THE TASK: Only the lines below starting at the one containing "- **Personal Information**" and ending at the one containing "## How We Use Your Information" belong in the answer, each copied exactly.

Saved entries:
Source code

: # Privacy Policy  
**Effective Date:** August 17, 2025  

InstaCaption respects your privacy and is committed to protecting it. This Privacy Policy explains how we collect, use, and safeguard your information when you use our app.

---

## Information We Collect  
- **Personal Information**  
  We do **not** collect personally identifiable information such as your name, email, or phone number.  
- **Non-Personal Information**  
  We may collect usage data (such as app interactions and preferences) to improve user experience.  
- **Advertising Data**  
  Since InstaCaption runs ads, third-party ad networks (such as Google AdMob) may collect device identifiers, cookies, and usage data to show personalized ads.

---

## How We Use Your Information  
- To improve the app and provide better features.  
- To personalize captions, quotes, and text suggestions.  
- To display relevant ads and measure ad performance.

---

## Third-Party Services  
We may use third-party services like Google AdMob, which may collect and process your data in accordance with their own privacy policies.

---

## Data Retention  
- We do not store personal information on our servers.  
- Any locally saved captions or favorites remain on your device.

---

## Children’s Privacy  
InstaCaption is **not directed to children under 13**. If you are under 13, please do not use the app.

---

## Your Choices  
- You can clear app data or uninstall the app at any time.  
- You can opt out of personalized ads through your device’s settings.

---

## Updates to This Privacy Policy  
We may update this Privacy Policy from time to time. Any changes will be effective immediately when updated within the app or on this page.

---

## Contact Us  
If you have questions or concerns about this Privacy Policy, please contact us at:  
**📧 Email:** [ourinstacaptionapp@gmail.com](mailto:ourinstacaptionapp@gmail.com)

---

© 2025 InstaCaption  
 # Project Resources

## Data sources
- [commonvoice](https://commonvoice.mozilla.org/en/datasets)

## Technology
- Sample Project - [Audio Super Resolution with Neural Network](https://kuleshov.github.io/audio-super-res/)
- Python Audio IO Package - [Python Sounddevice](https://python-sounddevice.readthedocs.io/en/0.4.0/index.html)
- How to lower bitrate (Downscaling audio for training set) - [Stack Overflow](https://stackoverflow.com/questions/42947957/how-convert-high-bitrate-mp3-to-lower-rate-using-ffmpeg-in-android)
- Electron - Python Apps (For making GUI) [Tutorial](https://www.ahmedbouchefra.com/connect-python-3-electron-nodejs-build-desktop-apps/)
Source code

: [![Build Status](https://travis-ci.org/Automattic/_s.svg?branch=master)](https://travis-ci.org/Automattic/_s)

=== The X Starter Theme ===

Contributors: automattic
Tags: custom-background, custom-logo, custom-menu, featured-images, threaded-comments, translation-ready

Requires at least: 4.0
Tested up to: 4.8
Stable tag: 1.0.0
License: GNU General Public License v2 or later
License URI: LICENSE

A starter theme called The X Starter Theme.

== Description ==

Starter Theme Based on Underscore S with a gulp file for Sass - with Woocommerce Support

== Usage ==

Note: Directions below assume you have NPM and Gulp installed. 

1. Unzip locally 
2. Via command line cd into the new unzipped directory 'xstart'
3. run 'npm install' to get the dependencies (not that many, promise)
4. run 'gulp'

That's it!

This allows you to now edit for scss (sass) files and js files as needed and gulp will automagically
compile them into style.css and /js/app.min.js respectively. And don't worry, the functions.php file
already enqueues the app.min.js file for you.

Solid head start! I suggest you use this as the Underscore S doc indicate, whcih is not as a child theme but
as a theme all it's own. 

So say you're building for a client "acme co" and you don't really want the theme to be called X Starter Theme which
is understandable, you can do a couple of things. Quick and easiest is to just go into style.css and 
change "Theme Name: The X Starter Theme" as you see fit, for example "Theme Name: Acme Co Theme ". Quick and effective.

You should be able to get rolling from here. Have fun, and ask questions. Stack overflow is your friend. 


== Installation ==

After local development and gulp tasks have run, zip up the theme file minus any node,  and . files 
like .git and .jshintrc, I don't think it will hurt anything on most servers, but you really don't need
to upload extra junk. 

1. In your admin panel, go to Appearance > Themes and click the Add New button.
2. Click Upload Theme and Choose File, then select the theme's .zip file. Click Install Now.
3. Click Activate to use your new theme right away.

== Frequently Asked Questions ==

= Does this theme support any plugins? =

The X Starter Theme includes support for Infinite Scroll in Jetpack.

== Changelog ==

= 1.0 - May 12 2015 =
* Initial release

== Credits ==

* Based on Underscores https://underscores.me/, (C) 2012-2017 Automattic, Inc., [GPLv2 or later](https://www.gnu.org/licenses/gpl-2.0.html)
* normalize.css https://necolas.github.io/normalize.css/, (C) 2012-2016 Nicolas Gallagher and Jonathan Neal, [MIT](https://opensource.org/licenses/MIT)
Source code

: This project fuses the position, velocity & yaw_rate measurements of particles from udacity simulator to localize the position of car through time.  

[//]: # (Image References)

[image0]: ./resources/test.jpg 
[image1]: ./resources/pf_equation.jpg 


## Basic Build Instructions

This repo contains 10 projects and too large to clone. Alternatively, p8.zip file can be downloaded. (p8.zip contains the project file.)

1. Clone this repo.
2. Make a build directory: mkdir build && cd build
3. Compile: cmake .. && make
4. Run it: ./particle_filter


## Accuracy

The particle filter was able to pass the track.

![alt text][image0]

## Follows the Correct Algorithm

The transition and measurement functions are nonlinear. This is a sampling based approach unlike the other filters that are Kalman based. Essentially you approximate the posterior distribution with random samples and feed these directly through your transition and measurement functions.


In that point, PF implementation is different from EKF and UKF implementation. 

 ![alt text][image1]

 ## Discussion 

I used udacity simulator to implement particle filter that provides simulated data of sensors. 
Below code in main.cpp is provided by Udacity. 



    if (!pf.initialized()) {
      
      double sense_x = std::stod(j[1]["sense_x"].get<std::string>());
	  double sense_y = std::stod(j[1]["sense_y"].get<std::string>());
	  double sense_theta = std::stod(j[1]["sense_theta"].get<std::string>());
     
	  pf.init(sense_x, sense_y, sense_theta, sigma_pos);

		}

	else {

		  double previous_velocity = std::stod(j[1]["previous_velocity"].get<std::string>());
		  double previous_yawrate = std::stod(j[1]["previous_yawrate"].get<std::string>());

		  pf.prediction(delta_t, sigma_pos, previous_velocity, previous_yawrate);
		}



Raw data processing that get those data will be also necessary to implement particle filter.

OUTPUT FOR THIS TASK:
- **Personal Information**  
  We do **not** collect personally identifiable information such as your name, email, or phone number.  
- **Non-Personal Information**  
  We may collect usage data (such as app interactions and preferences) to improve user experience.  
- **Advertising Data**  
  Since InstaCaption runs ads, third-party ad networks (such as Google AdMob) may collect device identifiers, cookies, and usage data to show personalized ads.

---

## How We Use Your Information  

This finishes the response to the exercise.